**Data**.
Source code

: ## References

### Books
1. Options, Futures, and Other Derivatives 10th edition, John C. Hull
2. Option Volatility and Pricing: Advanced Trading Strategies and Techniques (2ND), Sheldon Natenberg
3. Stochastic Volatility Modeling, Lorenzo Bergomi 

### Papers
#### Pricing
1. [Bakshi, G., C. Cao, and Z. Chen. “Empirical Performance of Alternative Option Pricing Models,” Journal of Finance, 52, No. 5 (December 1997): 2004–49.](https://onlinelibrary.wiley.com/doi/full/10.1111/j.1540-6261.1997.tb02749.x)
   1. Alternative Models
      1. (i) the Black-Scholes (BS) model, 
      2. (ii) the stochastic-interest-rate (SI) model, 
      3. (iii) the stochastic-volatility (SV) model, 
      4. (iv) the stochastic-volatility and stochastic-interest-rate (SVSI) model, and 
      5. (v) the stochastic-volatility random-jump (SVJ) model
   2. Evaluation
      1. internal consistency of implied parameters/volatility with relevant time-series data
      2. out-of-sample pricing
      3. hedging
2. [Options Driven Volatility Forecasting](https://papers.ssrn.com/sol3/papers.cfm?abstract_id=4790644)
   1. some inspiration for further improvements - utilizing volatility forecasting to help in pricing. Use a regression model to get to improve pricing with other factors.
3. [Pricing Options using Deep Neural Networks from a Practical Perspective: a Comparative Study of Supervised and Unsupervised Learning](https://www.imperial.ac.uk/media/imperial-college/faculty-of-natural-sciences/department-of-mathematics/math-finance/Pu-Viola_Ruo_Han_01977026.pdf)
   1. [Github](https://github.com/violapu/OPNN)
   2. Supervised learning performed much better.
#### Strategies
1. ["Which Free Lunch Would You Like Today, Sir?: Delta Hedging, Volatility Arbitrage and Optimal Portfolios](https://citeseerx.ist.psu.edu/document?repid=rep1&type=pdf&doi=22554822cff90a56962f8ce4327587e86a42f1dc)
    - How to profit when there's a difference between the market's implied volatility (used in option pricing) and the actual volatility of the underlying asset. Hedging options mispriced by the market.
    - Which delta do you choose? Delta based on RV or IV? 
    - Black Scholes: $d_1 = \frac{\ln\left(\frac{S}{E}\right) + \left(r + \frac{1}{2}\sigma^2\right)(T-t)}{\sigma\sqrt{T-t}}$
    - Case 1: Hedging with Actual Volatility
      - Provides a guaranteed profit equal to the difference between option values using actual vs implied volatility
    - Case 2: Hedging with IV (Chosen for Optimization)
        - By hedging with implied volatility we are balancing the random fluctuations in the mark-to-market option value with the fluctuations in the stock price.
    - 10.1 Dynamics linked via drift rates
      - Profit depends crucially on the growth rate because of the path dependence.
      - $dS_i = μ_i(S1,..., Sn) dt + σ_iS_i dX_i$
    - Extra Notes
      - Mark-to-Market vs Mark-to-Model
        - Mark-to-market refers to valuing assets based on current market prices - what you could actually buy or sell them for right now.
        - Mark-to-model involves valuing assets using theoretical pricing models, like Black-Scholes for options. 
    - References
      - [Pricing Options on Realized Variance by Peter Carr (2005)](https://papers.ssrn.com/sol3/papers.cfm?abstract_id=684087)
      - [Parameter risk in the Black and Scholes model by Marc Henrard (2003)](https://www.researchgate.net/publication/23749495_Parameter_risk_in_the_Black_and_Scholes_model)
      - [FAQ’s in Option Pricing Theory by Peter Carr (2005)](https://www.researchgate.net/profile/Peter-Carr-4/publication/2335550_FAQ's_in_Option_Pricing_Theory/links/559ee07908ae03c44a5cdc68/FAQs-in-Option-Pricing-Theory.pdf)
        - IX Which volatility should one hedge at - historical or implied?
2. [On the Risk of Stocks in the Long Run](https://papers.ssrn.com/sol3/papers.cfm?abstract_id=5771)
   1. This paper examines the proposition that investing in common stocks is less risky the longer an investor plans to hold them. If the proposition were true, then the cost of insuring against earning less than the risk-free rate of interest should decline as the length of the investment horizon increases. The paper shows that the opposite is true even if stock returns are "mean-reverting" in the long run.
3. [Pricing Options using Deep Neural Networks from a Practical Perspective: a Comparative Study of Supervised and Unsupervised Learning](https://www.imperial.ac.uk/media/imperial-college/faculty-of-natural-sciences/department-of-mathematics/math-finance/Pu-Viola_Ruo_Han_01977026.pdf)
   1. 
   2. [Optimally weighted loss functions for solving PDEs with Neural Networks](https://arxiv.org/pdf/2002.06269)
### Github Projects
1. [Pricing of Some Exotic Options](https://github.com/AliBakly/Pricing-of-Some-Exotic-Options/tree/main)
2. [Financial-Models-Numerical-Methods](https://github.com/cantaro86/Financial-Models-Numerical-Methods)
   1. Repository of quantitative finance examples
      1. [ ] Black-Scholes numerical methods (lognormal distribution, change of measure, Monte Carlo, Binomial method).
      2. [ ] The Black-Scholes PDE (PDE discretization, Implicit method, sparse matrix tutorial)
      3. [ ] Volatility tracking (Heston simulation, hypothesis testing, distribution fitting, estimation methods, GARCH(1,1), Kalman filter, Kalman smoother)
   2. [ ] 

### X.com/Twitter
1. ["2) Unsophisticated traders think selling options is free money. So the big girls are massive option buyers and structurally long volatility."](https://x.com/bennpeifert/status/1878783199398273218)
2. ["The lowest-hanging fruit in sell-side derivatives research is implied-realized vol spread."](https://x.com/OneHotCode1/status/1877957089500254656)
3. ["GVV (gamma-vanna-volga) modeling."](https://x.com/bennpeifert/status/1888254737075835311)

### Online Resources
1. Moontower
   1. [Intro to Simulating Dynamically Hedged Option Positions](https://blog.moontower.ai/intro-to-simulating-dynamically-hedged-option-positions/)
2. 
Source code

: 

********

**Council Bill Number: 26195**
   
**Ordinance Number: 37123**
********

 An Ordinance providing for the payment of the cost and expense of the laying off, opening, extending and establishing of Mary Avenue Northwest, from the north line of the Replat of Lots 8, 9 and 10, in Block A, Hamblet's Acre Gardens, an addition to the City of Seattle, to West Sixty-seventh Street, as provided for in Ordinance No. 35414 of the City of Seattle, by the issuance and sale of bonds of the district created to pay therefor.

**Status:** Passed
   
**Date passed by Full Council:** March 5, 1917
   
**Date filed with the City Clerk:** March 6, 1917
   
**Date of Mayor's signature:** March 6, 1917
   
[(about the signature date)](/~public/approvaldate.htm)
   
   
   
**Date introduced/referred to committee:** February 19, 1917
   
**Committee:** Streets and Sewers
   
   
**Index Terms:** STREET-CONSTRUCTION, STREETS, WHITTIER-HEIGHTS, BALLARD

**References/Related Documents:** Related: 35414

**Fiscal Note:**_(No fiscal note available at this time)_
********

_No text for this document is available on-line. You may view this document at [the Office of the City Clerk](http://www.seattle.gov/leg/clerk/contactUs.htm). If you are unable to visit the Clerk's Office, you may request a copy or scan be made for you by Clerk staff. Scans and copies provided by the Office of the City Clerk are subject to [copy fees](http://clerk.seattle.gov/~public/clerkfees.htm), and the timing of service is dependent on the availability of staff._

**Assignment**. For the entries above, please state how many lines contain the string "March"; give the number and nothing else.

**Result of this exercise**. 3